I am looking for a portable algorithm for creating a hashCode for binary data. None of the binary data is very long -- I am Avro
-encoding keys for use in kafka.KeyedMessages
-- we're probably talking anywhere from 2 to 100 bytes in length, but most of the keys are in the 4 to 8 byte range.
So far, my best solution is to convert the data to a hex string, and then do a hashCode
of that. I'm able to make that work in both Scala and JavaScript. Assuming I have defined b: Array[Byte]
, the Scala looks like this:
b.map("%02X" format _).mkString.hashCode
It's a little more elaborate in JavaScript
-- luckily someone already ported the basic hashCode algorithm to JavaScript -- but the point is being able to create a Hex
string to represent the binary data, I can ensure the hashing algorithm works off the same inputs.
On the other hand, I have to create an object twice the size of the original just to create the hashCode. Luckily most of my data is tiny, but still -- there has to be a better way to do this.
Instead of padding the data as its hex value, I presume you could just coerce the binary data into a String so the String has the same number of bytes as the binary data. It would be all garbled, more control characters than printable characters, but it would be a string nonetheless. Do you run into portability issues though? Endian-ness, Unicode, etc.
Incidentally, if you got this far reading and don't already know this -- you can't just do:
val b: Array[Byte] = ...
b.hashCode
Luckily I already knew that before I started, because I ran into that one early on.
Update
Based on the first answer given, it appears at first blush that java.util.Arrays.hashCode(Array[Byte])

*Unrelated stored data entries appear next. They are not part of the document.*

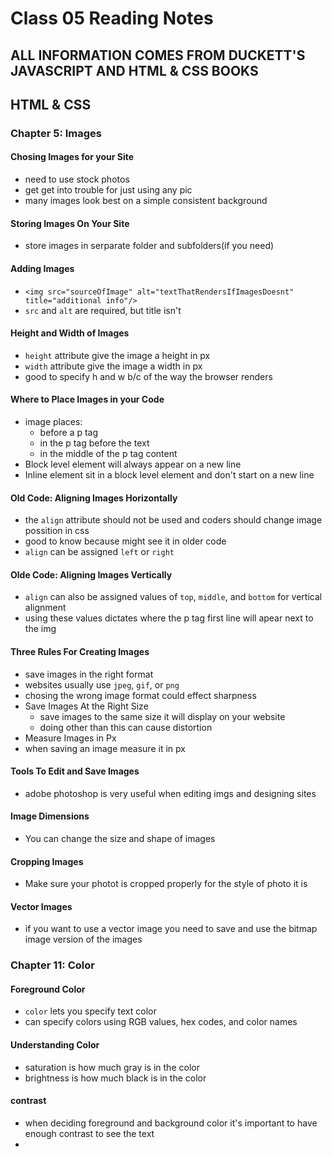 # Class 05 Reading Notes

## ALL INFORMATION COMES FROM DUCKETT'S JAVASCRIPT AND HTML & CSS BOOKS

## HTML & CSS

### Chapter 5: Images

#### Chosing Images for your Site

- need to use stock photos
- get get into trouble for just using any pic
- many images look best on a simple consistent background


#### Storing Images On Your Site

- store images in serparate folder and subfolders(if you need)

#### Adding Images

- `<img src="sourceOfImage" alt="textThatRendersIfImagesDoesnt" title="additional info"/>`
- `src` and `alt` are required, but title isn't

#### Height and Width of Images

- `height` attribute give the image a height in px
- `width` attribute give the image a width in px
- good to specify h and w b/c of the way the browser renders

#### Where to Place Images in your Code

- image places:
  - before a p tag
  - in the p tag before the text
  - in the middle of the p tag content
- Block level element will always appear on a new line
- Inline element sit in a block level element and don't start on a new line

#### Old Code: Aligning Images Horizontally

- the `align` attribute should not be used and coders should change image possition in css
- good to know because might see it in older code
- `align` can be assigned `left` or `right`

#### Olde Code: Aligning Images Vertically

- `align` can also be assigned values of `top`, `middle`, and `bottom` for vertical alignment
- using these values dictates where the p tag first line will apear next to the img

#### Three Rules For Creating Images

- save images in the right format
- websites usually use `jpeg`, `gif`, or `png`
- chosing the wrong image format could effect sharpness
- Save Images At the Right Size
  - save images to the same size it will display on your website
  - doing other than this can cause distortion
- Measure Images in Px
- when saving an image measure it in px

#### Tools To Edit and Save Images

- adobe photoshop is very useful when editing imgs and designing sites

#### Image Dimensions

- You can change the size and shape of images 

#### Cropping Images

- Make sure your photot is cropped properly for the style of photo it is

#### Vector Images

- if you want to use a vector image you need to save and use the bitmap image version of the images

### Chapter 11: Color

#### Foreground Color

- `color` lets you specify text color
- can specify colors using RGB values, hex codes, and color names

#### Understanding Color

- saturation is how much gray is in the color
- brightness is how much black is in the color

#### contrast

- when deciding foreground and background color it's important to have enough contrast to see the text
-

would do the trick. However, if you follow the javadoc trail, you'll see that this is the algorithm behind it, which is as based on the algorithm for List and the algorithm for byte
combined.
int hashCode = 1;
for (byte e : list) hashCode = 31*hashCode + (e==null ? 0 : e.intValue());
As you can see, all it's doing is creating a Long
representing the value. At a certain point, the number gets too big and it wraps around. This is not very portable. I can get it to work for JavaScript, but you have to import the npm
module long
. If you do, it looks like this:
function bufferHashCode(buffer) {
const Long = require('long');
var hashCode = new Long(1);
for (var value of buff.values()) { hashCode = hashCode.multiply(31).add(value) }
return hashCode
}
bufferHashCode(new Buffer([1,2,3]));
// hashCode = Long { low: 30817, high: 0, unsigned: false }
And you do get the same results when the data wraps around, sort of, though I'm not sure why. In Scala:
java.util.Arrays.hashCode(Array[Byte](1,2,3,4,5,6,7,8,9,10))
// res30: Int = -975991962
Note that the result is an Int. In JavaScript:
bufferHashCode(new Buffer([1,2,3,4,5,6,7,8,9,10]);
// hashCode = Long { low: -975991962, high: 197407, unsigned: false }
So I have to take the low
bytes and ignore the high
, but otherwise I get the same results.